Dorio, il crac dell’Oasi dei Celti  Assolto l’amministratore
L’Oasi dei Celti, gioiello del lago dalla vita turbolenta

Dorio, il crac dell’Oasi dei Celti

Assolto l’amministratore

Prosciolto Alessandro Marotta «perché il fatto non sussiste»

Si è concluso con una sentenza di assoluzione «perché il fatto non sussiste», ossia con la formula più ampia prevista dal Codice di procedura penale, il processo per il crac della “New Oasi dei Celti Srl” che gestiva l’omonimo residence di Dorio, dichiarata fallita dal Tribunale di Lecco il 20 marzo del 2019 su istanza della proprietà, la società “Ma.Gi.Ga” di Casargo.

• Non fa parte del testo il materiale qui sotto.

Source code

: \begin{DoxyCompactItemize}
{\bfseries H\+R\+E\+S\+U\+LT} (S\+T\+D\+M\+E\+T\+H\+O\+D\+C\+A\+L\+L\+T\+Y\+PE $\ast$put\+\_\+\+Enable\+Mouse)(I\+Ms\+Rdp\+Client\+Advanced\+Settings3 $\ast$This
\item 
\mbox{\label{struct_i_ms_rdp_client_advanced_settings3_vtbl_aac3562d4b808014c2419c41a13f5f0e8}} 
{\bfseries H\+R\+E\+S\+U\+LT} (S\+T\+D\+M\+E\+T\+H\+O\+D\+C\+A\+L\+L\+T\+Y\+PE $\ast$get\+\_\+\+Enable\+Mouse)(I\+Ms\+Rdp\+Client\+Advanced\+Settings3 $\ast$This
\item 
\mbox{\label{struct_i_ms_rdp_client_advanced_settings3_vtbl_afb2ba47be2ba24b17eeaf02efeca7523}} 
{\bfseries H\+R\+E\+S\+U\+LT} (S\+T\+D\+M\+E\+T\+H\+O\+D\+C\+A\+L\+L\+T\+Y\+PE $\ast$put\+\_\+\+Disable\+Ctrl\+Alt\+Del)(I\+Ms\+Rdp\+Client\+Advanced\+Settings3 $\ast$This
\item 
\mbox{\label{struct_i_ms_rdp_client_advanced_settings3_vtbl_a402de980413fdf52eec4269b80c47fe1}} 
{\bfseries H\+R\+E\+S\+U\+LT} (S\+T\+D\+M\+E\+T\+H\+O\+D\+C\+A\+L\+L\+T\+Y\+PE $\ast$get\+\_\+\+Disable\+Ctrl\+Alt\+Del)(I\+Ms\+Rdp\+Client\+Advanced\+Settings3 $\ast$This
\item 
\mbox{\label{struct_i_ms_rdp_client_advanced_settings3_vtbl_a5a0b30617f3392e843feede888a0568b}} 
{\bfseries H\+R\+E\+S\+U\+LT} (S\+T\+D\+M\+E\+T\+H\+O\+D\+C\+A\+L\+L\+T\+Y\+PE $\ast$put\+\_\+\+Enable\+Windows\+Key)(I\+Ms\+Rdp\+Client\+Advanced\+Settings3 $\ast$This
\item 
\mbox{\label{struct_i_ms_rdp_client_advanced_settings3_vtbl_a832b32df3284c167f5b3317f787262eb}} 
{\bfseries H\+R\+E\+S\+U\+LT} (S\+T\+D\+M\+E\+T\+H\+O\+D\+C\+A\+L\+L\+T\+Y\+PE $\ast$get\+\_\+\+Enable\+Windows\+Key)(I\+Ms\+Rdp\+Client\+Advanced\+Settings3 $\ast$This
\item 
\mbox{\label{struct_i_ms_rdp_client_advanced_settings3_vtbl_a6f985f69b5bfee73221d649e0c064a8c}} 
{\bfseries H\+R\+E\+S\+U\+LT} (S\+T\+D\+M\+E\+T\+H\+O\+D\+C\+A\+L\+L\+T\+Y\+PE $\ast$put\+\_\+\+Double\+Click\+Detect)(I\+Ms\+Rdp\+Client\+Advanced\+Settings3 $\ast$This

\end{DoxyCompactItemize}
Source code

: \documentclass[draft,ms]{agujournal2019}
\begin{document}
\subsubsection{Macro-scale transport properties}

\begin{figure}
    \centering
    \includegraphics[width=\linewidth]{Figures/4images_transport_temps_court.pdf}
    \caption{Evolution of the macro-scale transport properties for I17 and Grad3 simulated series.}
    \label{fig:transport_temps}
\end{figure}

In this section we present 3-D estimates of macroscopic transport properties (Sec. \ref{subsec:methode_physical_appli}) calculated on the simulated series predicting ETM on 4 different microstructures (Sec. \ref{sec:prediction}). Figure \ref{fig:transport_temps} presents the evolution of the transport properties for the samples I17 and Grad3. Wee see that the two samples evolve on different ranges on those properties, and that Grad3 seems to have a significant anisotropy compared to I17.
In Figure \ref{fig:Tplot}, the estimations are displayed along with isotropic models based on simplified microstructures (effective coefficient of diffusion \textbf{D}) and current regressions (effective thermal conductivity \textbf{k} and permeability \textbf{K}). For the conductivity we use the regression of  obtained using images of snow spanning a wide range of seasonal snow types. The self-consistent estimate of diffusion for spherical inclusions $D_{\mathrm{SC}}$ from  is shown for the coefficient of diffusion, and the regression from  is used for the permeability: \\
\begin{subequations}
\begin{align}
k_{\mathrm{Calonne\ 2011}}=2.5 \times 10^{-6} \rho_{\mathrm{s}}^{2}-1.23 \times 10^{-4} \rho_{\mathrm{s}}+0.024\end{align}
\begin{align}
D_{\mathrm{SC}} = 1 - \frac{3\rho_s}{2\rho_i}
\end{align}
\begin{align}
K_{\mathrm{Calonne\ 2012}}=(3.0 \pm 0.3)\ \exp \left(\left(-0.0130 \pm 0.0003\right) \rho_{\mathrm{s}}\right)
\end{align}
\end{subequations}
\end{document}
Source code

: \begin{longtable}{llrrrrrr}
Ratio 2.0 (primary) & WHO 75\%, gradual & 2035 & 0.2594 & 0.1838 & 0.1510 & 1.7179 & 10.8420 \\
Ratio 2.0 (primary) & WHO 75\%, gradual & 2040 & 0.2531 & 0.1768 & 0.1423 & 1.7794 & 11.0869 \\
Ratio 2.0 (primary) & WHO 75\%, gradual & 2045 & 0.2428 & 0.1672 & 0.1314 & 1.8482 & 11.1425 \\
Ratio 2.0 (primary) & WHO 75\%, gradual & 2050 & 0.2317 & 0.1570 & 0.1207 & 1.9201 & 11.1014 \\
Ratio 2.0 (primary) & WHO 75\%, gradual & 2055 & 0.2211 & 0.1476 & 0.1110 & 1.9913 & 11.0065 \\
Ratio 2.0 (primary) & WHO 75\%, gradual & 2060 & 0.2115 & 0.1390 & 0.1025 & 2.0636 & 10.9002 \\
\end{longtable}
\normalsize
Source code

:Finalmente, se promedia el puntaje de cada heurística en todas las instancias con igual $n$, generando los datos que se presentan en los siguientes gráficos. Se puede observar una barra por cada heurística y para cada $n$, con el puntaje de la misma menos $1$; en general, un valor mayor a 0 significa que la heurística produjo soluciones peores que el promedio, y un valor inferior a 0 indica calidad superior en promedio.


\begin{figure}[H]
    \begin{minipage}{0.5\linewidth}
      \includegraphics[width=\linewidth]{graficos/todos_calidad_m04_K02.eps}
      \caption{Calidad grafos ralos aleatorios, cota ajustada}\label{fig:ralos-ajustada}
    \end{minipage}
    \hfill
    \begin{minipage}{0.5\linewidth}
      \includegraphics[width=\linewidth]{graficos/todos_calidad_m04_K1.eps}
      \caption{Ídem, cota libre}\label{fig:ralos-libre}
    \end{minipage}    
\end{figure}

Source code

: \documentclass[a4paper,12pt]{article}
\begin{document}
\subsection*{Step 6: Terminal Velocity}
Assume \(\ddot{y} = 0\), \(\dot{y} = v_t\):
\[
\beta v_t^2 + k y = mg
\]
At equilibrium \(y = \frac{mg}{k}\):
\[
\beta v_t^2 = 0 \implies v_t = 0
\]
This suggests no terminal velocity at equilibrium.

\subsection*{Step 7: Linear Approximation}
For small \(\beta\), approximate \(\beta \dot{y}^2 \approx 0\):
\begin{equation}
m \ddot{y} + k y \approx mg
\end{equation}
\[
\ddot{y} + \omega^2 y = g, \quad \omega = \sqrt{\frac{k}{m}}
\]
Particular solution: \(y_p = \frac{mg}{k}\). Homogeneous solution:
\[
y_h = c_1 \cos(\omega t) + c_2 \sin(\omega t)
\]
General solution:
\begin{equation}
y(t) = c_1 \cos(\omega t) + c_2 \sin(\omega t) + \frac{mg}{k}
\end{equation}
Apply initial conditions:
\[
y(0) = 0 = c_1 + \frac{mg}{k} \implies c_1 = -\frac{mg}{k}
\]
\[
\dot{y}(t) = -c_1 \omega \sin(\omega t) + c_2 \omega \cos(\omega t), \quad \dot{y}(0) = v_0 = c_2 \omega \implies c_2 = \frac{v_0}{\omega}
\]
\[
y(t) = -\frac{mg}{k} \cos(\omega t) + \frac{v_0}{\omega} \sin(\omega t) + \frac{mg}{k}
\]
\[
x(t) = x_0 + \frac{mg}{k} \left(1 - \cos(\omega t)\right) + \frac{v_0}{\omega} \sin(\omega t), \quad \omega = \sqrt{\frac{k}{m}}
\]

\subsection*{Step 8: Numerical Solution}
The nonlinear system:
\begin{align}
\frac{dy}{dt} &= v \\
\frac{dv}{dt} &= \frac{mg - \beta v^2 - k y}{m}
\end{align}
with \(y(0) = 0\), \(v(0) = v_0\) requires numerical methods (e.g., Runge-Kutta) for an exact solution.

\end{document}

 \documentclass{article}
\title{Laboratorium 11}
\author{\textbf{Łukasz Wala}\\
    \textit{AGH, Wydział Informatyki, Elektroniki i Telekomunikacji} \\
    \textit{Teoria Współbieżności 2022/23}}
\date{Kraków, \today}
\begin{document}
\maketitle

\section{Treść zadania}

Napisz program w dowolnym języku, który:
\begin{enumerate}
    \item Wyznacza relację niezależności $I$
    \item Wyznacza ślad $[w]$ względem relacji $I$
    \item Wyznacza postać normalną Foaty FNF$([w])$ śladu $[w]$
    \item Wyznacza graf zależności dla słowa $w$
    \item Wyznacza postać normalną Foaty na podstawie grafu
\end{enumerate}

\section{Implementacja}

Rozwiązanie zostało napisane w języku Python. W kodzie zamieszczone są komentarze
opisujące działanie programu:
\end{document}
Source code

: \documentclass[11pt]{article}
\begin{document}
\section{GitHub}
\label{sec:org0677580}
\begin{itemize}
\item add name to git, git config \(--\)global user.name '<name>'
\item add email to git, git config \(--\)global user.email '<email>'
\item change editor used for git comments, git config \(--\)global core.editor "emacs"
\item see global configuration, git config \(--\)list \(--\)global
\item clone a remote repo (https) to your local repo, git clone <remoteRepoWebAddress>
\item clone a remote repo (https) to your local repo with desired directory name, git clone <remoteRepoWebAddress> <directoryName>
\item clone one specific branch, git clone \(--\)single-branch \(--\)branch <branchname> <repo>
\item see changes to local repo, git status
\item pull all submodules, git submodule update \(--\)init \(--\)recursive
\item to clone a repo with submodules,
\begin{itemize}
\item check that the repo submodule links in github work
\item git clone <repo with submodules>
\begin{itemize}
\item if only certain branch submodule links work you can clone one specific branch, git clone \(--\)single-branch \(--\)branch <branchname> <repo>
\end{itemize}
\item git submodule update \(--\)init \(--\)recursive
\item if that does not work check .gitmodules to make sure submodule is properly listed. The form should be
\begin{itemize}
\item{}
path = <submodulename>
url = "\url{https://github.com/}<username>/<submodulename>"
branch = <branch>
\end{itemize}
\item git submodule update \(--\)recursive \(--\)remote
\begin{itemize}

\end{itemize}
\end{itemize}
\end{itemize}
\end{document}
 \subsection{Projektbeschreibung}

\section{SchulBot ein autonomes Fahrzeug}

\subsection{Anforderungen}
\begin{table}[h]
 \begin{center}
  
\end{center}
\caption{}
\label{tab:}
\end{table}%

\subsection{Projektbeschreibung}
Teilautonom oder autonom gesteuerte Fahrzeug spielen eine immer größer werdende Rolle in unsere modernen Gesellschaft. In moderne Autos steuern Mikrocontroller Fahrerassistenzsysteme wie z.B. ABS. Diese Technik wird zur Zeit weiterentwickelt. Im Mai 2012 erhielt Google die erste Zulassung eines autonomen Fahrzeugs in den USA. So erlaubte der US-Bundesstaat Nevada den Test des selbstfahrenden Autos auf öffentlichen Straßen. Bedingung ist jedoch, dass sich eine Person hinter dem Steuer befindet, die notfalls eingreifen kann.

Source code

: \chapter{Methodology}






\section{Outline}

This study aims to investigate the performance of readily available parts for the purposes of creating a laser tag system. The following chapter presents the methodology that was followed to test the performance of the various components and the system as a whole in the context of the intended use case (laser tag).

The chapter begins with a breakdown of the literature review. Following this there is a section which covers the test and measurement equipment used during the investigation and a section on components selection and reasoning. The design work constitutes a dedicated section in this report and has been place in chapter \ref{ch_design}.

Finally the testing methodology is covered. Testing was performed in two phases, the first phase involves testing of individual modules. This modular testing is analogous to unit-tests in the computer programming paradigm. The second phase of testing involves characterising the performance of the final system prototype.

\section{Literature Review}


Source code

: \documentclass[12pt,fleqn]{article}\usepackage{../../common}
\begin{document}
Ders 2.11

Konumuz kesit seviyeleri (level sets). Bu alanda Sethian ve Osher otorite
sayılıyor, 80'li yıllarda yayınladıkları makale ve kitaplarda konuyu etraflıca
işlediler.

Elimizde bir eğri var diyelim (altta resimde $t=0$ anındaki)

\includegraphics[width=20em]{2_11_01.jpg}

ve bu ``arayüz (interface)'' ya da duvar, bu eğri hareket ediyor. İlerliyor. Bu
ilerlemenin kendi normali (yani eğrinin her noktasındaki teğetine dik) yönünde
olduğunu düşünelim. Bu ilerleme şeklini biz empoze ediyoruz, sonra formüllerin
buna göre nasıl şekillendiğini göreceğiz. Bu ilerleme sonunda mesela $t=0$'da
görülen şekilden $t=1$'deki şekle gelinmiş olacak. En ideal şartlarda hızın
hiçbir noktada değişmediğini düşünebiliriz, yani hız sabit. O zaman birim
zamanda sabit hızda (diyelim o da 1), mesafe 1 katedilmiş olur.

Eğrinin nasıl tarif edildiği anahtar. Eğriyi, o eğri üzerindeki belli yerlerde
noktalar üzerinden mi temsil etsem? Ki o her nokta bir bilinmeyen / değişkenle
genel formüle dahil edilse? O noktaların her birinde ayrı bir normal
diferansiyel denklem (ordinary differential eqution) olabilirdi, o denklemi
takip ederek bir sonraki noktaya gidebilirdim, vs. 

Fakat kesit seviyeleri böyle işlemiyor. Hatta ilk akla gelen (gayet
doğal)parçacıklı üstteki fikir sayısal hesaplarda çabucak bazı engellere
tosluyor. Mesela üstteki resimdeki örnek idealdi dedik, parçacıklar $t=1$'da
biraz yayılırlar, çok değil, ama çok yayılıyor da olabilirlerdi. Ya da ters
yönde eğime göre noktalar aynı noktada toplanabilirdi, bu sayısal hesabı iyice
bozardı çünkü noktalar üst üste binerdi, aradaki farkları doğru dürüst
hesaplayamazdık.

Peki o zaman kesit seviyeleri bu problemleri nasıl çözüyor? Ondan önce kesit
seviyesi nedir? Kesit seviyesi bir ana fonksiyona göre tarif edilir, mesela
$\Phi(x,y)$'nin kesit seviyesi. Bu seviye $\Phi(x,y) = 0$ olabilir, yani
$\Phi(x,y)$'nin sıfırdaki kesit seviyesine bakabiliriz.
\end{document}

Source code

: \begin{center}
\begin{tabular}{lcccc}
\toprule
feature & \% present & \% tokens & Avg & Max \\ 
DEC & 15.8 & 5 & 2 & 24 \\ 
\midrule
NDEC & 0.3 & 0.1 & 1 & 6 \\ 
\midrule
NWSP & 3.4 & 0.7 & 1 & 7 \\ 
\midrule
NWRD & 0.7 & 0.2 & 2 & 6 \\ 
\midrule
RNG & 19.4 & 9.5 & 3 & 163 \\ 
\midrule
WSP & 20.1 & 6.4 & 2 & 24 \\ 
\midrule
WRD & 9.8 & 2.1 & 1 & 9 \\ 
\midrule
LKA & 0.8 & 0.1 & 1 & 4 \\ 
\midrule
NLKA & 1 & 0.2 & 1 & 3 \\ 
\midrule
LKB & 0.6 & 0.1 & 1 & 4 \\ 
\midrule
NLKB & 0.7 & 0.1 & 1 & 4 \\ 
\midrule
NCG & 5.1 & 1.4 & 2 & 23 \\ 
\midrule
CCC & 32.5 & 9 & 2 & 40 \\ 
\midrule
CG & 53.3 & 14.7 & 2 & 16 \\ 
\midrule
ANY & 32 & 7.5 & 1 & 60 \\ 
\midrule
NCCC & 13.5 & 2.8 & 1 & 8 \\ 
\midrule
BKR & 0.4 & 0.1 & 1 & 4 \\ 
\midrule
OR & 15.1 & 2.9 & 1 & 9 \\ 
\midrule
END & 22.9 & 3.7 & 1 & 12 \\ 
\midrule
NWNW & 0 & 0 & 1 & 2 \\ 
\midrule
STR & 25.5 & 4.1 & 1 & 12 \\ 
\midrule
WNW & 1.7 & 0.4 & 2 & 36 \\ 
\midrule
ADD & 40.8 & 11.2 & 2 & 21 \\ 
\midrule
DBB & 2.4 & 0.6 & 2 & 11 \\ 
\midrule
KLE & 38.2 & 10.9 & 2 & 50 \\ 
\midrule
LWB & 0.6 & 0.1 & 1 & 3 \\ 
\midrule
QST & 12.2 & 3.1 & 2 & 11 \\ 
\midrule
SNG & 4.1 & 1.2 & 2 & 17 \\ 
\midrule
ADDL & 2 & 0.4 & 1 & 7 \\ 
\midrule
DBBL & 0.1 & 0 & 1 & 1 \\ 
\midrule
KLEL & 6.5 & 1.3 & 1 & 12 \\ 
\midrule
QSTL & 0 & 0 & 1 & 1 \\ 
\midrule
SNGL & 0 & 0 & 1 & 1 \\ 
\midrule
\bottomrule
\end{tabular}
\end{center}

L’imputato era Alessandro Marotta, legale rappresentante della società, difeso dall’avvocato Elena Ammannato: era accusato di bancarotta fraudolenta.

È stato lo stesso procuratore facente funzioni Alessandro Pepé a chiedere ai giudici l’assoluzione, sebbene con la formula prevista dal secondo comma dell’articolo 530, ossia perché non sarebbe stata raggiunta la prova della colpevolezza dell’imputato.